▶ **Aim of the task**:
Retype the data exactly, from its first line to the line containing "Community Central |", including both, and skip any picture.

*** Opening Supplied records ***

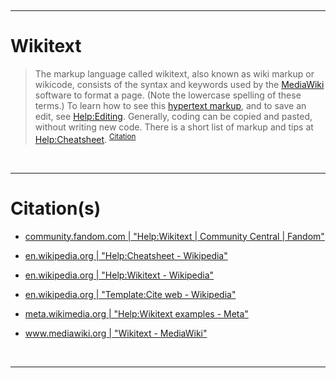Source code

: <br /><hr />

# Wikitext

> The markup language called wikitext, also known as wiki markup or wikicode, consists of the syntax and keywords used by the [MediaWiki](https://en.wikipedia.org/wiki/MediaWiki) software to format a page. (Note the lowercase spelling of these terms.) To learn how to see this [hypertext markup](https://en.wikipedia.org/wiki/Hypertext_markup), and to save an edit, see [Help:Editing](https://en.wikipedia.org/wiki/Help:Editing). Generally, coding can be copied and pasted, without writing new code. There is a short list of markup and tips at [Help:Cheatsheet](https://en.wikipedia.org/wiki/Help:Cheatsheet). <sup>[Citation](https://en.wikipedia.org/wiki/Help:Wikitext)</sup>

<br /><hr />

# Citation(s)

- [community.fandom.com  |  "Help:Wikitext | Community Central | Fandom" ](https://community.fandom.com/wiki/Help:Wikitext)

- [en.wikipedia.org  |  "Help:Cheatsheet - Wikipedia" ](https://en.wikipedia.org/wiki/Help:Cheatsheet)

- [en.wikipedia.org  |  "Help:Wikitext - Wikipedia" ](https://en.wikipedia.org/wiki/Help:Wikitext)

- [en.wikipedia.org  |  "Template:Cite web - Wikipedia" ](https://en.wikipedia.org/wiki/Template:Cite_web)

- [meta.wikimedia.org  |  "Help:Wikitext examples - Meta" ](https://meta.wikimedia.org/wiki/Help:Wikitext_examples)

- [www.mediawiki.org  |  "Wikitext - MediaWiki" ](https://www.mediawiki.org/wiki/Wikitext)

<br /><hr />
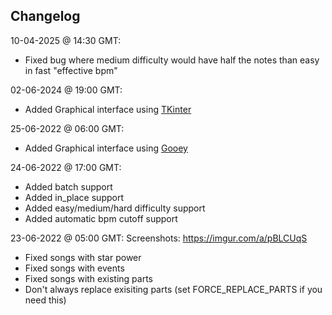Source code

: ## Changelog

10-04-2025 @ 14:30 GMT:
* Fixed bug where medium difficulty would have half the notes than easy in fast "effective bpm"

02-06-2024 @ 19:00 GMT:
* Added Graphical interface using [TKinter](https://docs.python.org/3/library/tkinter.html)

25-06-2022 @ 06:00 GMT:
* Added Graphical interface using [Gooey](https://github.com/chriskiehl/Gooey)

24-06-2022 @ 17:00 GMT:
* Added batch support
* Added in_place support
* Added easy/medium/hard difficulty support
* Added automatic bpm cutoff support

23-06-2022 @ 05:00 GMT: Screenshots: https://imgur.com/a/pBLCUqS
* Fixed songs with star power
* Fixed songs with events
* Fixed songs with existing parts
* Don't always replace exisiting parts (set FORCE_REPLACE_PARTS if you need this)

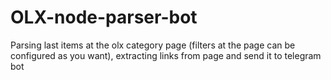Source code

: # OLX-node-parser-bot
Parsing last items at the olx category page (filters at the page can be configured as you want), extracting links from page and send it to telegram bot 
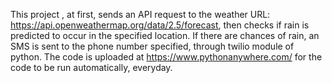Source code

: This project , at first, sends an API request to the weather URL: https://api.openweathermap.org/data/2.5/forecast, then checks if rain is predicted to occur in the specified location.
If there are chances of rain, an SMS is sent to the phone number specified, through twilio module of python.
The code is uploaded at https://www.pythonanywhere.com/ for the code to be run automatically, everyday.
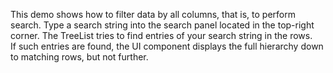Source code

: This demo shows how to&nbsp;filter data by&nbsp;all columns, that&nbsp;is, to&nbsp;perform search. Type a&nbsp;search string into the search panel located in&nbsp;the top-right corner. The TreeList tries to&nbsp;find entries of&nbsp;your search string in&nbsp;the rows. If&nbsp;such entries are found, the UI component displays the full hierarchy down to&nbsp;matching rows, but not further.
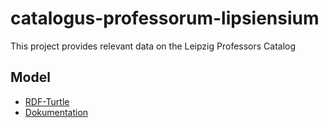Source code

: # catalogus-professorum-lipsiensium
This project provides relevant data on the Leipzig Professors Catalog
## Model
* [RDF-Turtle](https://raw.githubusercontent.com/pcp-on-web/catalogus-professorum-lipsiensium/master/model/cpd.ttl)
* [Dokumentation](https://raw.githubusercontent.com/pcp-on-web/catalogus-professorum-lipsiensium/master/model/cpd.ttl)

*** Closing Supplied records ***

▶ **Problem solution**:
Source code

: <br /><hr />

# Wikitext

> The markup language called wikitext, also known as wiki markup or wikicode, consists of the syntax and keywords used by the [MediaWiki](https://en.wikipedia.org/wiki/MediaWiki) software to format a page. (Note the lowercase spelling of these terms.) To learn how to see this [hypertext markup](https://en.wikipedia.org/wiki/Hypertext_markup), and to save an edit, see [Help:Editing](https://en.wikipedia.org/wiki/Help:Editing). Generally, coding can be copied and pasted, without writing new code. There is a short list of markup and tips at [Help:Cheatsheet](https://en.wikipedia.org/wiki/Help:Cheatsheet). <sup>[Citation](https://en.wikipedia.org/wiki/Help:Wikitext)</sup>

<br /><hr />

# Citation(s)

- [community.fandom.com  |  "Help:Wikitext | Community Central | Fandom" ](https://community.fandom.com/wiki/Help:Wikitext)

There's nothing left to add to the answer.